What's wanted is a faithful retyping of every entry, pictures excluded.

═══ Input material

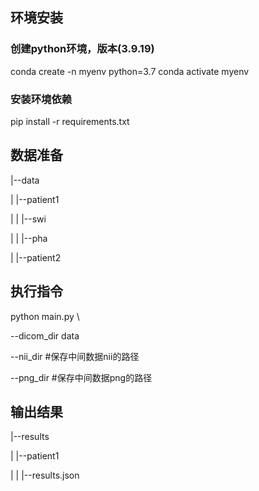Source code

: ## 环境安装

### 创建python环境，版本(3.9.19)
conda create -n myenv python=3.7
conda activate myenv 

### 安装环境依赖
pip install -r requirements.txt



## 数据准备

|--data

|   |--patient1

|    |    |--swi

|    |    |--pha

|    |--patient2



## 执行指令

python main.py \

--dicom_dir data

--nii_dir  #保存中间数据nii的路径

--png_dir #保存中间数据png的路径



## 输出结果

|--results

|   |--patient1

|   |   |--results.json


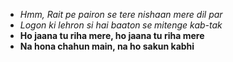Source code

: * *Hmm, Rait pe pairon se tere nishaan mere dil par*
* _Logon ki lehron si hai baaton se mitenge kab-tak_
* **Ho jaana tu riha mere, ho jaana tu riha mere**
* __Na hona chahun main, na ho sakun kabhi__


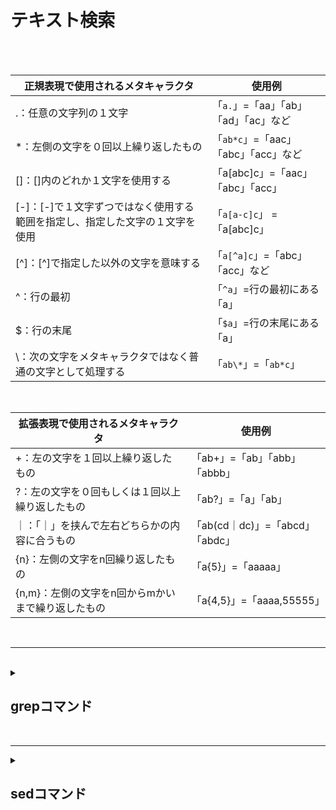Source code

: # テキスト検索

<br> 
<br>

| 正規表現で使用されるメタキャラクタ                                            | 使用例                             |
| ----------------------------------------------------------------------------- | ---------------------------------- |
| .：任意の文字列の１文字                                                     | 「`a.`」=「aa」「ab」「ad」「ac」など |
| *：左側の文字を０回以上繰り返したもの                                       | 「`ab*c`」=「aac」「abc」「acc」など |
| []：[]内のどれか１文字を使用する                                            | 「a[abc]c」=「aac」「abc」「acc」  |
| [-]：[-]で１文字ずつではなく使用する範囲を指定し、指定した文字の１文字を使用 |  「`a[a-c]c`」 =「a[abc]c」        |
| [^]：[^]で指定した以外の文字を意味する                                       | 「`a[^a]c`」=「abc」「acc」など      |
| ^：行の最初                                                                 | 「`^a`」=行の最初にある「a」          |
| $：行の末尾                                                                 | 「`$a`」=行の末尾にある「a」         |
| \：次の文字をメタキャラクタではなく普通の文字として処理する                 | 「`ab\*`」=「`ab*c`」                  |


<br>


| 拡張表現で使用されるメタキャラクタ                  | 使用例                          |
| --------------------------------------------------- | ------------------------------- |
| +：左の文字を１回以上繰り返したもの               | 「ab+」=「ab」「abb」「abbb」   |
| ?：左の文字を０回もしくは１回以上繰り返したもの   | 「ab?」=「a」「ab」             |
| ｜：「｜」を挟んで左右どちらかの内容に合うもの    | 「ab(cd｜dc)」=「abcd」「abdc」 |
| {n}：左側の文字をn回繰り返したもの                | 「a{5}」=「aaaaa」              |
| {n,m}：左側の文字をn回からmかいまで繰り返したもの | 「a{4,5}」=「aaaa,55555」       |


<br>

--------------------------------------------------------------------

<br>

<details>
<summary>
  
## grepコマンド
</summary>

<br>
  
| コマンド   | 基本構文                                    | 説明                                                                                                     |
| ---------- | ------------------------------------------- | -------------------------------------------------------------------------------------------------------- |
| ***grep*** | grep [オプション] 検索パターン [ファイル名] | ファイルや標準入出力から、正規表現の特定パターンにマッチする文字列を含む行を検索するにはgrepコマンドを利用する |

| ***オプション*** | 説明                                                                                               | ***引数***          |
| ---------------- | -------------------------------------------------------------------------------------------------- | ------------------- |
| -c               | パターン（検索内容）があった行数を指定                                                             | 検索内容 ファイル名 |
| -f               | ファイル名：パターンをファイルから読み込む                                                         |                     |
| -i               | 検索時に大文字と小文字を区別しないい                                                               |                     |
| -n               | 検索結果だけでなく行番号も表示                                                                     |                     |
| -v               | 検索内容がなかった行を表示する                                                                     |                     |
| -E               | 拡張正規表現を使用(egrepと同様)                                                                    |
| -F               | 検索パターンを正規表現することなく固定文字列とする（fgrepと同様）                                  |                     |
|                  |                                                                                                    |
| 備考             | ・ファイルの中に指定した文字列があるか検索する                                                     |
|                  | ・**拡張正規表現**を使うときは「**egrep**」、**正規表現を使わない場合は「fgrep**」コマンドも使える |

</details>




<br>

--------------------------------------------------------------------

<details>
<summary>
  
##  sedコマンド
</summary>

<br>
  
| コマンド  | 基本構文                                                                    | 説明                                                                |
| --------- | --------------------------------------------------------------------------- | ------------------------------------------------------------------- |
| ***sed*** | sed [オプション] 編集コマンド [ファイル名]                                  | ファイルや標準入力の内容を編集して表示するにはsedコマンドを利用する |
|           | sed [オプション] ***-e*** 編集コマンド1 [-e 編集コマンド2 ...] [ファイル名] |
|           | sed [オプション] ***-f*** スクリプト [ファイル名]                           |


| オプション | 説明                                                                                 | 引数              |
| ---------- | ------------------------------------------------------------------------------------ | ----------------- |
| ・-i       | 編集（削除・置換）した内容をファイルの上書きする                                     | コマンド ファイル |
| ・-e       | 編集コマンドを指定（編集コマンドが１つの場合は省略可）                               |                   |
| ・-f       | 編集コマンドを記述たコマンドを指定                                                   |                   |
| 備考       | ・テキストストリーム（テキストファイルなど）に対して、指定された形で削除や置換を行う |
|            | ・コマンドを指定する事によって削除するか置換するかを選べる                           |
|            | ・「-i」オプションを指定しない限り、ファイルは、上書き保存されない                   |

<br>

| 編集コマンド                       | 説明                                             |
| ---------------------------------- | ------------------------------------------------ |
| **sコマンド（置換）**              |                                                  |
| s/文字列１/文字列２/               | 各行の最初に現れる文字列１を文字列２に置換       |
| **併用可能オプション**             |
| s/文字列１/文字列２/g              | ***g***：全ての文字列１を置換対象にする          |
| s/文字列１/文字列２/i              | ***i***：文字列１の大文字と小文字を区別しない    |
| s/文字列１/&を含む文字列２/        | ***&*** ：文字列１を参照し、置換結果に再利用する |
|                                    |                                                  |
| **dコマンド（行の削除）**          |                                                  |
| /文字列/d                          | 文字列が含まれる行を削除                         |
| 行番号１,行番号２d                 | 行番号１から行番号２までの行を削除               |
|                                    |                                                  |
| **yコマンド（文字の一括置換）**    |                                                  |
| y/文字１文字２.../文字３文字４.../ | 文字１を文字３に、文字２を文字４に               |

</details>

<br>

══════

— Task solution —
Source code

: ## 环境安装

### 创建python环境，版本(3.9.19)
conda create -n myenv python=3.7
conda activate myenv 

### 安装环境依赖
pip install -r requirements.txt



## 数据准备

|--data

|   |--patient1

|    |    |--swi

|    |    |--pha

|    |--patient2



## 执行指令

python main.py \

--dicom_dir data

--nii_dir  #保存中间数据nii的路径

--png_dir #保存中间数据png的路径



## 输出结果

|--results

|   |--patient1

|   |   |--results.json


Source code

: * *Hmm, Rait pe pairon se tere nishaan mere dil par*
* _Logon ki lehron si hai baaton se mitenge kab-tak_
* **Ho jaana tu riha mere, ho jaana tu riha mere**
* __Na hona chahun main, na ho sakun kabhi__


Source code

: # テキスト検索

<br> 
<br>

| 正規表現で使用されるメタキャラクタ                                            | 使用例                             |
| ----------------------------------------------------------------------------- | ---------------------------------- |
| .：任意の文字列の１文字                                                     | 「`a.`」=「aa」「ab」「ad」「ac」など |
| *：左側の文字を０回以上繰り返したもの                                       | 「`ab*c`」=「aac」「abc」「acc」など |
| []：[]内のどれか１文字を使用する                                            | 「a[abc]c」=「aac」「abc」「acc」  |
| [-]：[-]で１文字ずつではなく使用する範囲を指定し、指定した文字の１文字を使用 |  「`a[a-c]c`」 =「a[abc]c」        |
| [^]：[^]で指定した以外の文字を意味する                                       | 「`a[^a]c`」=「abc」「acc」など      |
| ^：行の最初                                                                 | 「`^a`」=行の最初にある「a」          |
| $：行の末尾                                                                 | 「`$a`」=行の末尾にある「a」         |
| \：次の文字をメタキャラクタではなく普通の文字として処理する                 | 「`ab\*`」=「`ab*c`」                  |


<br>


| 拡張表現で使用されるメタキャラクタ                  | 使用例                          |
| --------------------------------------------------- | ------------------------------- |
| +：左の文字を１回以上繰り返したもの               | 「ab+」=「ab」「abb」「abbb」   |
| ?：左の文字を０回もしくは１回以上繰り返したもの   | 「ab?」=「a」「ab」             |
| ｜：「｜」を挟んで左右どちらかの内容に合うもの    | 「ab(cd｜dc)」=「abcd」「abdc」 |
| {n}：左側の文字をn回繰り返したもの                | 「a{5}」=「aaaaa」              |
| {n,m}：左側の文字をn回からmかいまで繰り返したもの | 「a{4,5}」=「aaaa,55555」       |


<br>

--------------------------------------------------------------------

<br>

<details>
<summary>
  
## grepコマンド
</summary>

<br>
  
| コマンド   | 基本構文                                    | 説明                                                                                                     |
| ---------- | ------------------------------------------- | -------------------------------------------------------------------------------------------------------- |
| ***grep*** | grep [オプション] 検索パターン [ファイル名] | ファイルや標準入出力から、正規表現の特定パターンにマッチする文字列を含む行を検索するにはgrepコマンドを利用する |

| ***オプション*** | 説明                                                                                               | ***引数***          |
| ---------------- | -------------------------------------------------------------------------------------------------- | ------------------- |
| -c               | パターン（検索内容）があった行数を指定                                                             | 検索内容 ファイル名 |
| -f               | ファイル名：パターンをファイルから読み込む                                                         |                     |
| -i               | 検索時に大文字と小文字を区別しないい                                                               |                     |
| -n               | 検索結果だけでなく行番号も表示                                                                     |                     |
| -v               | 検索内容がなかった行を表示する                                                                     |                     |
| -E               | 拡張正規表現を使用(egrepと同様)                                                                    |
| -F               | 検索パターンを正規表現することなく固定文字列とする（fgrepと同様）                                  |                     |
|                  |                                                                                                    |
| 備考             | ・ファイルの中に指定した文字列があるか検索する                                                     |
|                  | ・**拡張正規表現**を使うときは「**egrep**」、**正規表現を使わない場合は「fgrep**」コマンドも使える |

</details>




<br>

--------------------------------------------------------------------

<details>
<summary>
  
##  sedコマンド
</summary>

<br>
  
| コマンド  | 基本構文                                                                    | 説明                                                                |
| --------- | --------------------------------------------------------------------------- | ------------------------------------------------------------------- |
| ***sed*** | sed [オプション] 編集コマンド [ファイル名]                                  | ファイルや標準入力の内容を編集して表示するにはsedコマンドを利用する |
|           | sed [オプション] ***-e*** 編集コマンド1 [-e 編集コマンド2 ...] [ファイル名] |
|           | sed [オプション] ***-f*** スクリプト [ファイル名]                           |


| オプション | 説明                                                                                 | 引数              |
| ---------- | ------------------------------------------------------------------------------------ | ----------------- |
| ・-i       | 編集（削除・置換）した内容をファイルの上書きする                                     | コマンド ファイル |
| ・-e       | 編集コマンドを指定（編集コマンドが１つの場合は省略可）                               |                   |
| ・-f       | 編集コマンドを記述たコマンドを指定                                                   |                   |
| 備考       | ・テキストストリーム（テキストファイルなど）に対して、指定された形で削除や置換を行う |
|            | ・コマンドを指定する事によって削除するか置換するかを選べる                           |
|            | ・「-i」オプションを指定しない限り、ファイルは、上書き保存されない                   |

<br>

| 編集コマンド                       | 説明                                             |
| ---------------------------------- | ------------------------------------------------ |
| **sコマンド（置換）**              |                                                  |
| s/文字列１/文字列２/               | 各行の最初に現れる文字列１を文字列２に置換       |
| **併用可能オプション**             |
| s/文字列１/文字列２/g              | ***g***：全ての文字列１を置換対象にする          |
| s/文字列１/文字列２/i              | ***i***：文字列１の大文字と小文字を区別しない    |
| s/文字列１/&を含む文字列２/        | ***&*** ：文字列１を参照し、置換結果に再利用する |
|                                    |                                                  |
| **dコマンド（行の削除）**          |                                                  |
| /文字列/d                          | 文字列が含まれる行を削除                         |
| 行番号１,行番号２d                 | 行番号１から行番号２までの行を削除               |
|                                    |                                                  |
| **yコマンド（文字の一括置換）**    |                                                  |
| y/文字１文字２.../文字３文字４.../ | 文字１を文字３に、文字２を文字４に               |

</details>

<br>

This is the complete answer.